L’article ci-dessous, publié en deux parties, reprend une conférence prononcée à l’Université de Rome le 1er mai 2002, dont le texte a publié en Italie sous le titre : « Sémantique et rhétorique de la guerre impériale dans les médias français. L’exemple de la guerre d’Afghanistan en 2001 » [1]. Cette conférence reprenait, souvent littéralement, des extraits d’articles publiés sur le site d’Acrimed. Elles en sont une sorte de synthèse [2].

Premier partie : Sémantique de la guerre : Guerre des mots, mots de la guerre - Deuxième partie : Rhétorique de la guerre : Discours moral et discours impérial (Acrimed)

À partir de l’exemple français (mais sans doute transposable) et de celui de la guerre d’Afghanistan (mais partiellement généralisable), on se propose d’examiner quelques fragments du discours de la guerre impériale dans les versions qu’en offrent les médias dominants. Le présupposé de ce travail de décryptage est le suivant : en dépit de la diversité des guerres successives (diversité de leurs motifs et de leurs enjeux immédiats), une même guerre multiplie ses théâtres d’intervention au moins depuis la chute du mur de Berlin [3]. On est en droit de penser que des arguments rationnellement consistants pouvaient permettre de soutenir chacune de ces guerres comme juste et nécessaire. Mais cela ne changerait rien à ce qui nous importe : mettre en évidence la teneur idéologique et les effets d’imposition symbolique de la version impériale de ces conflits telle que les médias français l’ont épousée. Ainsi de la guerre d’Afghanistan. Cette guerre a mobilisé, dans ces médias, des ressources sémantiques et rhétoriques qui méritent un examen.

Première partie :
SÉMANTIQUE DE LA GUERRE : GUERRE DES MOTS, MOTS DE LA GUERRE

De la guerre des mots aux mots de la guerre, de la délimitation lexicale et grammaticale des camps en présence au vocabulaire des champs de bataille, les médias de masse exercent leur office de domination symbolique, indistinctement involontaire et délibéré. Ils prennent position dans un champ de bataille sémantique, avant de se ranger au côté des puissants, dans un champ de bataille ethnocentrique.

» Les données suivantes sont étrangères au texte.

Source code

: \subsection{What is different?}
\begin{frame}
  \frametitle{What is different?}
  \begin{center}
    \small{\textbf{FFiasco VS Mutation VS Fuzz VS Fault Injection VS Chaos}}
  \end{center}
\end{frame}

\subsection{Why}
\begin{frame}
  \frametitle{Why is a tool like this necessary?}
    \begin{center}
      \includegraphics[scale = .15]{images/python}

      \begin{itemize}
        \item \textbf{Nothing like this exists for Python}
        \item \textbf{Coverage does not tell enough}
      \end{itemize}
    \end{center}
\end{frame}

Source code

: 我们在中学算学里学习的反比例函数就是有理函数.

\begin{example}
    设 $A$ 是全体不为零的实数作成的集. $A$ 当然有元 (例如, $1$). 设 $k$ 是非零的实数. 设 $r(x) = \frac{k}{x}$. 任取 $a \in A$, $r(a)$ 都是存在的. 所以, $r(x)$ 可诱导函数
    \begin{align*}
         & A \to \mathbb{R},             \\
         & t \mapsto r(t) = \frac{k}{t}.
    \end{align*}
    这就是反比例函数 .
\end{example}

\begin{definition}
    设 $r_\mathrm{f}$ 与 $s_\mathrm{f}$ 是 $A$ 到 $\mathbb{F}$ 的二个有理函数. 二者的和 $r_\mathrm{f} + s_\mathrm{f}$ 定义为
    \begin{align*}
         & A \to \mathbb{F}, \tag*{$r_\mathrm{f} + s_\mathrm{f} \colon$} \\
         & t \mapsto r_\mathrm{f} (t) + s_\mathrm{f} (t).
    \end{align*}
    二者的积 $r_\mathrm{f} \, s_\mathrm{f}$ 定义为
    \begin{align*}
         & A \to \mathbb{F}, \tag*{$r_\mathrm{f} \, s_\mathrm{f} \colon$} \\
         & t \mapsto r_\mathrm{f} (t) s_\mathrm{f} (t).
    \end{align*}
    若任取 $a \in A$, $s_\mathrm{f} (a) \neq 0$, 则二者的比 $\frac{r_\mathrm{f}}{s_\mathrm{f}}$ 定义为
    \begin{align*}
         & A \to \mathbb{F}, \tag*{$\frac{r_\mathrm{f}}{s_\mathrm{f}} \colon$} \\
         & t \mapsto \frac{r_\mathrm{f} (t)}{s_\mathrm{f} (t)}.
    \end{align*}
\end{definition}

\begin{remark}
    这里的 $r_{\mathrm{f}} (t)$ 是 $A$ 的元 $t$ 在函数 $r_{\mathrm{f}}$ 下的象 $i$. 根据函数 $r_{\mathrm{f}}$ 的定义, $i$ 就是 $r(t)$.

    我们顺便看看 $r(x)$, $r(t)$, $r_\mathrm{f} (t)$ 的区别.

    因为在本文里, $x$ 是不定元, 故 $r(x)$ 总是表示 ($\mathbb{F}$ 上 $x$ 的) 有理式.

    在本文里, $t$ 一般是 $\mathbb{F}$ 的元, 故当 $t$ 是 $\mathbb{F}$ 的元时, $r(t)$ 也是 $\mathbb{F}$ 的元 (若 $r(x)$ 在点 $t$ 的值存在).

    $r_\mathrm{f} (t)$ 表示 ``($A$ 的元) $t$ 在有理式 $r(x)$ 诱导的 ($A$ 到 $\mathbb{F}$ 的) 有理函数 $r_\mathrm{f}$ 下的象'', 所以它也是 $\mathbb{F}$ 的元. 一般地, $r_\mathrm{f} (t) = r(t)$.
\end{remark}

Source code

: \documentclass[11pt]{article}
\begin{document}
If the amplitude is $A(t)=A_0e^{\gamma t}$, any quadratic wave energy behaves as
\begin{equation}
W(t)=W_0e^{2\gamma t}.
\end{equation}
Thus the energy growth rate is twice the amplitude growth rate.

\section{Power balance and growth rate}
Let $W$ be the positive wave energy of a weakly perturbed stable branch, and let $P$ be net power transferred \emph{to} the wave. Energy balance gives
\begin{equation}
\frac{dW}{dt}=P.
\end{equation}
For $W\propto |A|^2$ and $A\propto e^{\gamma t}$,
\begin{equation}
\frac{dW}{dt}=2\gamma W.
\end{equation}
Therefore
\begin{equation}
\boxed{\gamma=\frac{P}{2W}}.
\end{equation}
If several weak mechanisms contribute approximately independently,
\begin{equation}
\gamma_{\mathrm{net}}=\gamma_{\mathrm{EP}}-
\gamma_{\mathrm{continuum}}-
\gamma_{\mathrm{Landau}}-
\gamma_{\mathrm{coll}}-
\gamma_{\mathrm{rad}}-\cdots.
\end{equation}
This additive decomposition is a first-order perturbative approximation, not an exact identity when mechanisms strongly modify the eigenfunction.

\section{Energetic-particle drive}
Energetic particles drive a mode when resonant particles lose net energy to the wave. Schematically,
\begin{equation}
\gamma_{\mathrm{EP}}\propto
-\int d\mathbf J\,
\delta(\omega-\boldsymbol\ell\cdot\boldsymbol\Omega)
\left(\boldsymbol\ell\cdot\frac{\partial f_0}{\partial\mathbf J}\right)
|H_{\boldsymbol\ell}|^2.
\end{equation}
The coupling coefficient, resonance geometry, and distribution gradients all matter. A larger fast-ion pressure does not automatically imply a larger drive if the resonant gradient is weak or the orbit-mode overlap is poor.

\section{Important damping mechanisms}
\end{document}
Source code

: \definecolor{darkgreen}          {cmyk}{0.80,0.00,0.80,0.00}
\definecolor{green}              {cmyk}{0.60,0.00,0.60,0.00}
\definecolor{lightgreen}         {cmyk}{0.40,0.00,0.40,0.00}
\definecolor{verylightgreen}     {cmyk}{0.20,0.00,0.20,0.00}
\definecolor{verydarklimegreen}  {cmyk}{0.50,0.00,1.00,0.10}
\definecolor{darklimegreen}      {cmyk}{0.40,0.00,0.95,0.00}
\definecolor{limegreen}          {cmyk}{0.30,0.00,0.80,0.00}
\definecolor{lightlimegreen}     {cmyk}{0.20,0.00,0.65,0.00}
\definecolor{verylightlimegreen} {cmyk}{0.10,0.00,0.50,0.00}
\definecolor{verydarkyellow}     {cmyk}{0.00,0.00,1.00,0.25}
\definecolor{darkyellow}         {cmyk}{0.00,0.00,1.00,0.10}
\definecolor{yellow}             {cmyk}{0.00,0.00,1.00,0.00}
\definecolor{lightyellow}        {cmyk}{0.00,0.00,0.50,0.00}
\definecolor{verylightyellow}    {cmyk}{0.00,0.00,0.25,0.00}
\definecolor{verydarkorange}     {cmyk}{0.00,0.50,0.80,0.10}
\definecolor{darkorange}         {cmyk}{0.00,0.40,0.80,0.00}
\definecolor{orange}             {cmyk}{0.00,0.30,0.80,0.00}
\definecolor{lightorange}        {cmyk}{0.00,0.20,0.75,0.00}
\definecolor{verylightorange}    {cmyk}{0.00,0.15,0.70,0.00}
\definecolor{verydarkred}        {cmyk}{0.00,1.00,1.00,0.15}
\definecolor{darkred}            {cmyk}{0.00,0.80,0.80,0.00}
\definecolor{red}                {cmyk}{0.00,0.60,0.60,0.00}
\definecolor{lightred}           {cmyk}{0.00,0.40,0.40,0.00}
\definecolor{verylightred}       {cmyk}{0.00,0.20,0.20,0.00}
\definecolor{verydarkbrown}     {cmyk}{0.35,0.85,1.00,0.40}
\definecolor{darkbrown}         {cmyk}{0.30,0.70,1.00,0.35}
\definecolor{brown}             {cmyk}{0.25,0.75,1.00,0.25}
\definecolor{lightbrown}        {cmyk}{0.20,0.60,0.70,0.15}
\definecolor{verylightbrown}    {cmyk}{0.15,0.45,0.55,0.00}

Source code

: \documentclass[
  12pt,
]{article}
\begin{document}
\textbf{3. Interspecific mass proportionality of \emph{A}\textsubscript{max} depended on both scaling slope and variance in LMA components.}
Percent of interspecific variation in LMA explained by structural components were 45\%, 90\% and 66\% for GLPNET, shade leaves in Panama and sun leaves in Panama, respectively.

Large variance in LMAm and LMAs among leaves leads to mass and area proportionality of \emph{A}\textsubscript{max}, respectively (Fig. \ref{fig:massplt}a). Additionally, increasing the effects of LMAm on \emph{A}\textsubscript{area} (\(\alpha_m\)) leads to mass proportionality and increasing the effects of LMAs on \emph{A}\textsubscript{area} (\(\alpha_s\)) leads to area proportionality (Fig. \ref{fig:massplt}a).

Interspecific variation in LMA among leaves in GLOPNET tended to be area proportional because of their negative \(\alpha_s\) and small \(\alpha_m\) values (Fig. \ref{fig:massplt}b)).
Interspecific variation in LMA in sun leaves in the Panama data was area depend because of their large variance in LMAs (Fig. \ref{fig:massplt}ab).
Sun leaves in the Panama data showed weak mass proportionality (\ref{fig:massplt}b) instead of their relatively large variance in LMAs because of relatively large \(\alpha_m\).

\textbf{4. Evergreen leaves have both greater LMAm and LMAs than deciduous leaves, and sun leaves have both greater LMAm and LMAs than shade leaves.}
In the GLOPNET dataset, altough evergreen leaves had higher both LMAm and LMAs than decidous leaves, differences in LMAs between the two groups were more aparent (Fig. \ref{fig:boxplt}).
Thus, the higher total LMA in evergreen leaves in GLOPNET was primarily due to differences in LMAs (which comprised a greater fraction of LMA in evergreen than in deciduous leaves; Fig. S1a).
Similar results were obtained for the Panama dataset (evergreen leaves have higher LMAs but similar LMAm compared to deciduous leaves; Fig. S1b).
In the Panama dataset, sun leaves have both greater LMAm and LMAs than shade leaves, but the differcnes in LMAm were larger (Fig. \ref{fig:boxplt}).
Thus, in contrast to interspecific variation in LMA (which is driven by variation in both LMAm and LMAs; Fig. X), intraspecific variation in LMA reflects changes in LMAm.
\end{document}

I. Le champ de bataille sémantique

Avant même que la guerre d’Afghanistan ne commence, les médias dominants livrent une bataille sémantique qui distribue les camps en présence.

1. La constitution des camps en présence

Le partage entre « amis » et « ennemis » suppose tout d’abord que leurs soient attribués les vocables qui leurs reviennent : les « anti-terroristes » alliés des « américains » se dressent contre les « terroristes », flanqués des « anti-américains ».

- Terrorisme : L’usage à la fois sélectif (puisqu’il ne concerne que les actes de violence atteignant des civils innocents de « nos » seules démocraties) et indéterminé (puisqu’il englobe souvent des actes de guerre visant des responsables politiques et militaires) du terme de "terrorisme" permet toutes les manipulations. C’est un vocable dont l’élasticité est - comme la « justice » qui combat l’ennemi qu’il désigne - « sans limites ».

Dans sa plus grande extension (du moins jusqu’à ce jour...), le « terrorisme » peut désigner n’importe quel acte de délinquance. Alors, "Le terrorisme est quotidien" (Le Figaro, 2 novembre 2001, p. 13) : « Osons l’écrire : aujourd’hui, on risque une agression à chaque coin de rue, à son propre domicile, pour un oui ou pour un non ». Et cela porte un nom : « S’il ne faut pas négliger la menace que font peser les artificiers de Ben Laden, il faut d’abord s’attaquer à la réalité. En France, le terrorisme est quotidien. » On peut s’épargner la suite, mais pas la dernière phrase : « Entre celui qui fait régner la terreur - qu’il ait le visage de Ben Laden ou d’un "sauvageon" - et celui qui cherche à s’en protéger quel est le plus fasciste ?  »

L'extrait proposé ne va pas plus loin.